In the key international markets, long-term bond yields started decisively moving upward from June 2003, discounting prospects for stronger growth. In South Africa a slight increase in yields on long-term bonds was recorded, while simultaneously the June and August reductions in the Reserve Bank’s repurchase rate were reflected in downward movements of yields on short-dated bonds. Accordingly, the yield curve flattened somewhat. The shape and level of the yield curve, as well as the trend in breakeven inflation (the difference between nominal and index-linked bond yields), indicate some success in the reduction of the public’s inflation expectations.
Whereas non-residents were net sellers of South African bonds and shares during the first three months of 2003, favourable ratings by international ratings agencies contributed to a reversal in the second quarter when they turned into net purchasers. However, foreign investors subsequently again reduced their holdings of both bonds and shares in July and August 2003. Nevertheless, share prices on the JSE Securities Exchange SA have trended upward since April 2003 despite the further recovery in the exchange rate of the rand, supported by demand from value-seeking investors.
Residential property prices rose fairly steadily during 2002 and gained further momentum from early in 2003. Purchases, first in anticipation of and then in response to lower interest rates, supported the buoyancy in the property market.

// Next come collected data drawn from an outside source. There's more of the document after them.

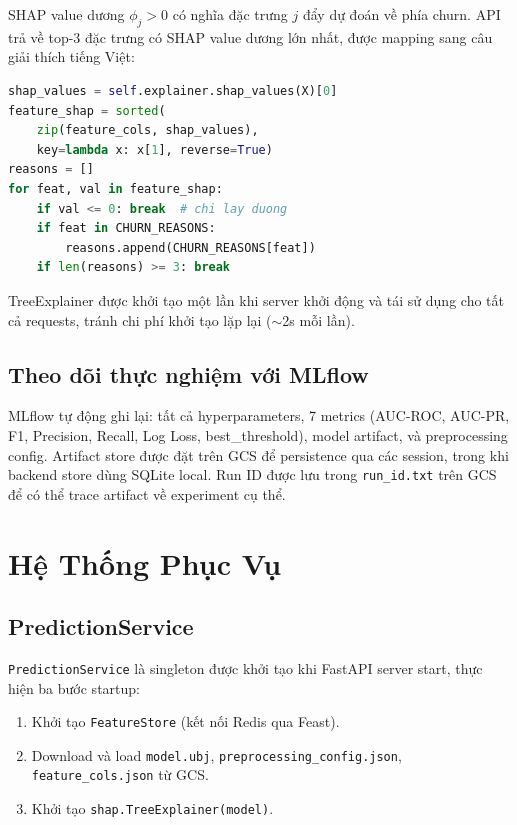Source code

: \documentclass[conference]{IEEEtran}
\begin{document}
SHAP value dương $\phi_j > 0$ có nghĩa đặc trưng $j$ đẩy dự đoán về phía
churn. API trả về top-3 đặc trưng có SHAP value dương lớn nhất, được mapping
sang câu giải thích tiếng Việt:

\begin{lstlisting}[language=Python, caption={Top-3 SHAP reasons}]
shap_values = self.explainer.shap_values(X)[0]
feature_shap = sorted(
    zip(feature_cols, shap_values),
    key=lambda x: x[1], reverse=True)
reasons = []
for feat, val in feature_shap:
    if val <= 0: break  # chi lay duong
    if feat in CHURN_REASONS:
        reasons.append(CHURN_REASONS[feat])
    if len(reasons) >= 3: break
\end{lstlisting}

TreeExplainer được khởi tạo một lần khi server khởi động và tái sử dụng cho
tất cả requests, tránh chi phí khởi tạo lặp lại ($\sim$2s mỗi lần).

\subsection{Theo dõi thực nghiệm với MLflow}

MLflow tự động ghi lại: tất cả hyperparameters, 7 metrics (AUC-ROC, AUC-PR,
F1, Precision, Recall, Log Loss, best\_threshold), model artifact, và
preprocessing config. Artifact store được đặt trên GCS để persistence qua
các session, trong khi backend store dùng SQLite local. Run ID được lưu trong
\texttt{run\_id.txt} trên GCS để có thể trace artifact về experiment cụ thể.

\section{Hệ Thống Phục Vụ}
\label{sec:serving}

\subsection{PredictionService}

\texttt{PredictionService} là singleton được khởi tạo khi FastAPI server
start, thực hiện ba bước startup:

\begin{enumerate}
  \item Khởi tạo \texttt{FeatureStore} (kết nối Redis qua Feast).
  \item Download và load \texttt{model.ubj}, \texttt{preprocessing\_config.json},
        \texttt{feature\_cols.json} từ GCS.
  \item Khởi tạo \texttt{shap.TreeExplainer(model)}.
\end{enumerate}
\end{document}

Sluggish tax revenue in the period April to July 2003 was consistent with the lower real economic growth rate and reduced inflation. Together with budgeted higher real government expenditure, it was set to contribute to a smoother performance of the economy. With both fiscal and monetary policy operating within sound medium-term frameworks, the prospects for achieving more vibrant, sustainable growth and development have been enhanced – a valuable contribution to the goal of halving unemployment by 2014 which was adopted by government, the business sector, labour and organised community at the Growth and Development Summit in June 2003.